SOURCE MATERIAL
**********

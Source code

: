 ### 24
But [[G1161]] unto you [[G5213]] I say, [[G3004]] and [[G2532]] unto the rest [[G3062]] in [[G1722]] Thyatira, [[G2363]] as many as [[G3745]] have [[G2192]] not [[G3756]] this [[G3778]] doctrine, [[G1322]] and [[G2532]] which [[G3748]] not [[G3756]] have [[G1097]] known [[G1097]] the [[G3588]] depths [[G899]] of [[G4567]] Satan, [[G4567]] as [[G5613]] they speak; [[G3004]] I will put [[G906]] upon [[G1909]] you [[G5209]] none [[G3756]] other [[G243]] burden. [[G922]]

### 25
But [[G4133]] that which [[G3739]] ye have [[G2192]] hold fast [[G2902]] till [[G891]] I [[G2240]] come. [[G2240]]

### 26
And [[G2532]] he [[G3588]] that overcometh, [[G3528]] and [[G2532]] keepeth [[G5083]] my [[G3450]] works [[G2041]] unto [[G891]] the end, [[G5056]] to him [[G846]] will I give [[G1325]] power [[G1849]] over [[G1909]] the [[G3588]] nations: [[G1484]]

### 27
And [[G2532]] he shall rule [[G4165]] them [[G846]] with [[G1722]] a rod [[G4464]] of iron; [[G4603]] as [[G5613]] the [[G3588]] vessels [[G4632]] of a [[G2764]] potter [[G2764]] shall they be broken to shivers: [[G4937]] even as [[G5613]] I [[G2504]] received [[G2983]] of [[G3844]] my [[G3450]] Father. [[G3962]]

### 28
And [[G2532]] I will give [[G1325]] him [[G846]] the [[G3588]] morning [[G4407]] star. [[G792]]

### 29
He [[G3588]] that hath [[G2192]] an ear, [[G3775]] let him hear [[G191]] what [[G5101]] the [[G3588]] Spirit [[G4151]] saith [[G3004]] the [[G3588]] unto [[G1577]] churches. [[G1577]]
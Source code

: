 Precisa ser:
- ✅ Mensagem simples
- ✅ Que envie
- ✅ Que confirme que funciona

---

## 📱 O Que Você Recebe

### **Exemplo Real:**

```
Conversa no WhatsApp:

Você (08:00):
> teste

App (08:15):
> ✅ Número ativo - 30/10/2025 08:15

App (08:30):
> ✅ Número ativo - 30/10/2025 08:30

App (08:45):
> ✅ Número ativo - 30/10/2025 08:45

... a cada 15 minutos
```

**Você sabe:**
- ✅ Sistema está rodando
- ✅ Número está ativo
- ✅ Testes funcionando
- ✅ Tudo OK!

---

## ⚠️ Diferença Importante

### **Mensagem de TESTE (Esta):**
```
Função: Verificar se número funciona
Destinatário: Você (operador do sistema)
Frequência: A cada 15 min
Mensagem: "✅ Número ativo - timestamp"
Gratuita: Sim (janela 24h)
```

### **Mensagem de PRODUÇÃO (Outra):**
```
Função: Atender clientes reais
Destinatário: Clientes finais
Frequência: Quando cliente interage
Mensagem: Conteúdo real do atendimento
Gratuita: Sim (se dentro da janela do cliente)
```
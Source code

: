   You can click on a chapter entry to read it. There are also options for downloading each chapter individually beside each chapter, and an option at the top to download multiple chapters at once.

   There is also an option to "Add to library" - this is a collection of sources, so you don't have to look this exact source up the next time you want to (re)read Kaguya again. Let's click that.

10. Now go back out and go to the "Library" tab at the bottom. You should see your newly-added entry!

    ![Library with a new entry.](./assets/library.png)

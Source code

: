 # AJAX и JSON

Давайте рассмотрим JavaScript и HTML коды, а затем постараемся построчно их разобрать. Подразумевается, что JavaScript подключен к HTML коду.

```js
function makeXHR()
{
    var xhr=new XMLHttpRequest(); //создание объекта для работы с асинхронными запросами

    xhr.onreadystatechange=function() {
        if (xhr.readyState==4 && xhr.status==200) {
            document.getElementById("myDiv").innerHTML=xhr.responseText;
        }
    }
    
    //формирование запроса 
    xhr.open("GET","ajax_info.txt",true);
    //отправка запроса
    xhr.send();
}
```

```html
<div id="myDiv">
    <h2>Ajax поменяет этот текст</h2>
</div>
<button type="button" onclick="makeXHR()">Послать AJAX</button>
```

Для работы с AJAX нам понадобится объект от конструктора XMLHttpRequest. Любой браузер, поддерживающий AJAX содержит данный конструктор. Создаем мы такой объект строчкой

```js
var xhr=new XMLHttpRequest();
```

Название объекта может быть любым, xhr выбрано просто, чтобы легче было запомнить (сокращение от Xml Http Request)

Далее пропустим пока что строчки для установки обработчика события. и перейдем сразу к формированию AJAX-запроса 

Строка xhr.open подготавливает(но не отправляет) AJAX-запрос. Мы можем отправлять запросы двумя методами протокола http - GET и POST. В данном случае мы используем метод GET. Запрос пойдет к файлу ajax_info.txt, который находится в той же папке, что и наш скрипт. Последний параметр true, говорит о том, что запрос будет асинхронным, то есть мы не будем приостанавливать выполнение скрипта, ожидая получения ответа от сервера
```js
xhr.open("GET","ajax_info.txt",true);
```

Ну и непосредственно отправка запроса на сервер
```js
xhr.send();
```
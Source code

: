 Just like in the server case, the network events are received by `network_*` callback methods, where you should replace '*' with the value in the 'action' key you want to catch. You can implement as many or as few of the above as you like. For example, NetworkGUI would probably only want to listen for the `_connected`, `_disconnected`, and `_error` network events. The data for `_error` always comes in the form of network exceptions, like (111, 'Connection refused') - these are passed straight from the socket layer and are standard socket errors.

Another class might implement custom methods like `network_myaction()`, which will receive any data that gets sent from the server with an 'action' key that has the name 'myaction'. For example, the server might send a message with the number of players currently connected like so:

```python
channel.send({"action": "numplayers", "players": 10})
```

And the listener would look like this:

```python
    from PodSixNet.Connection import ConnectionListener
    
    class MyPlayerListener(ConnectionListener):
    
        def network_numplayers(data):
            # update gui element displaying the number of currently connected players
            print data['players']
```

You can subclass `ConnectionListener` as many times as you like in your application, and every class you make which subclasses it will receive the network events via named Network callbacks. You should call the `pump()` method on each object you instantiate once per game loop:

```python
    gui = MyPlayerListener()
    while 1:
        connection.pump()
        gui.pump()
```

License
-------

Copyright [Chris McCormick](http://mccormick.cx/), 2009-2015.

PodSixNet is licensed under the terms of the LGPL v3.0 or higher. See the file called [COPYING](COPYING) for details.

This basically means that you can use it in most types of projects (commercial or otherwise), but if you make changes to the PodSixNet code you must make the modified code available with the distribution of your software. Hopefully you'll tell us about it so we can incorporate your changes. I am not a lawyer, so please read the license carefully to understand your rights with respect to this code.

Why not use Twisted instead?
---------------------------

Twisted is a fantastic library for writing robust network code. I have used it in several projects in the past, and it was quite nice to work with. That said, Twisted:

**********

EXERCISE OBJECTIVE
Wherever the string "also" appears in the listing above, show the whole line.

RESPONSE
:   You can click on a chapter entry to read it. There are also options for downloading each chapter individually beside each chapter, and an option at the top to download multiple chapters at once.
   There is also an option to "Add to library" - this is a collection of sources, so you don't have to look this exact source up the next time you want to (re)read Kaguya again. Let's click that.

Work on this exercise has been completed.